> [Work to complete]: Please print every line of the listing, unchanged.

> [Source material]:
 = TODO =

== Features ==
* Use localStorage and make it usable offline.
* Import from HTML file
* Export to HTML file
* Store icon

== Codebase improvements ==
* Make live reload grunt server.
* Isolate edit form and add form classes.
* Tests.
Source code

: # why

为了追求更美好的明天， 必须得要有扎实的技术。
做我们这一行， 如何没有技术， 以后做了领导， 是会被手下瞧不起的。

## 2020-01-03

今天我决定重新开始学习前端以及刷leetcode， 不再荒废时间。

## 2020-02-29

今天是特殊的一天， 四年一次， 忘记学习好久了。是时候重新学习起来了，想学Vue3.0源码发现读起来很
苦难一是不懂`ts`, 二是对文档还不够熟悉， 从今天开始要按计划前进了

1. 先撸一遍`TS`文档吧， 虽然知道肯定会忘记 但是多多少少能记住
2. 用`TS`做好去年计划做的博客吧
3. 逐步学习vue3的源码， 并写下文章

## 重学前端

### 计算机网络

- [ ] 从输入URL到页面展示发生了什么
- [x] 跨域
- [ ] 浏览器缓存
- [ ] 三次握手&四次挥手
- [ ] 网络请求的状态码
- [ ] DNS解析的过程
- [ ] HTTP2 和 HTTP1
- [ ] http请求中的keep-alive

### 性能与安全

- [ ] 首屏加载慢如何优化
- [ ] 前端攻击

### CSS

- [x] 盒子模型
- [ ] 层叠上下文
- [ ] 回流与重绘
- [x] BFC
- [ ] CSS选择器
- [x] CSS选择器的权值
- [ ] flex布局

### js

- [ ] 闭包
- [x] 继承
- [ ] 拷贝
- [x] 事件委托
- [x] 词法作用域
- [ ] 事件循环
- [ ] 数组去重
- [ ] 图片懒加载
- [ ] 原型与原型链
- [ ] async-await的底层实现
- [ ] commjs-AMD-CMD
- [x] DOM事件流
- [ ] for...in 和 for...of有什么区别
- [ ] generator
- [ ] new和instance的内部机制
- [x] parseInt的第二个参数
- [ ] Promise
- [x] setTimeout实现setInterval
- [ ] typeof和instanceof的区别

> [Answer box]:
 = TODO =

== Features ==
* Use localStorage and make it usable offline.
* Import from HTML file
* Export to HTML file
* Store icon

== Codebase improvements ==
* Make live reload grunt server.
* Isolate edit form and add form classes.
* Tests.
Source code

: # why

为了追求更美好的明天， 必须得要有扎实的技术。
做我们这一行， 如何没有技术， 以后做了领导， 是会被手下瞧不起的。

## 2020-01-03

今天我决定重新开始学习前端以及刷leetcode， 不再荒废时间。

## 2020-02-29

今天是特殊的一天， 四年一次， 忘记学习好久了。是时候重新学习起来了，想学Vue3.0源码发现读起来很
苦难一是不懂`ts`, 二是对文档还不够熟悉， 从今天开始要按计划前进了

1. 先撸一遍`TS`文档吧， 虽然知道肯定会忘记 但是多多少少能记住
2. 用`TS`做好去年计划做的博客吧
3. 逐步学习vue3的源码， 并写下文章

## 重学前端

### 计算机网络

- [ ] 从输入URL到页面展示发生了什么
- [x] 跨域
- [ ] 浏览器缓存
- [ ] 三次握手&四次挥手
- [ ] 网络请求的状态码
- [ ] DNS解析的过程
- [ ] HTTP2 和 HTTP1
- [ ] http请求中的keep-alive

### 性能与安全

- [ ] 首屏加载慢如何优化
- [ ] 前端攻击

### CSS

- [x] 盒子模型
- [ ] 层叠上下文
- [ ] 回流与重绘
- [x] BFC
- [ ] CSS选择器
- [x] CSS选择器的权值
- [ ] flex布局

### js

- [ ] 闭包
- [x] 继承
- [ ] 拷贝
- [x] 事件委托
- [x] 词法作用域
- [ ] 事件循环
- [ ] 数组去重
- [ ] 图片懒加载
- [ ] 原型与原型链
- [ ] async-await的底层实现
- [ ] commjs-AMD-CMD
- [x] DOM事件流
- [ ] for...in 和 for...of有什么区别
- [ ] generator
- [ ] new和instance的内部机制
- [x] parseInt的第二个参数
- [ ] Promise
- [x] setTimeout实现setInterval
- [ ] typeof和instanceof的区别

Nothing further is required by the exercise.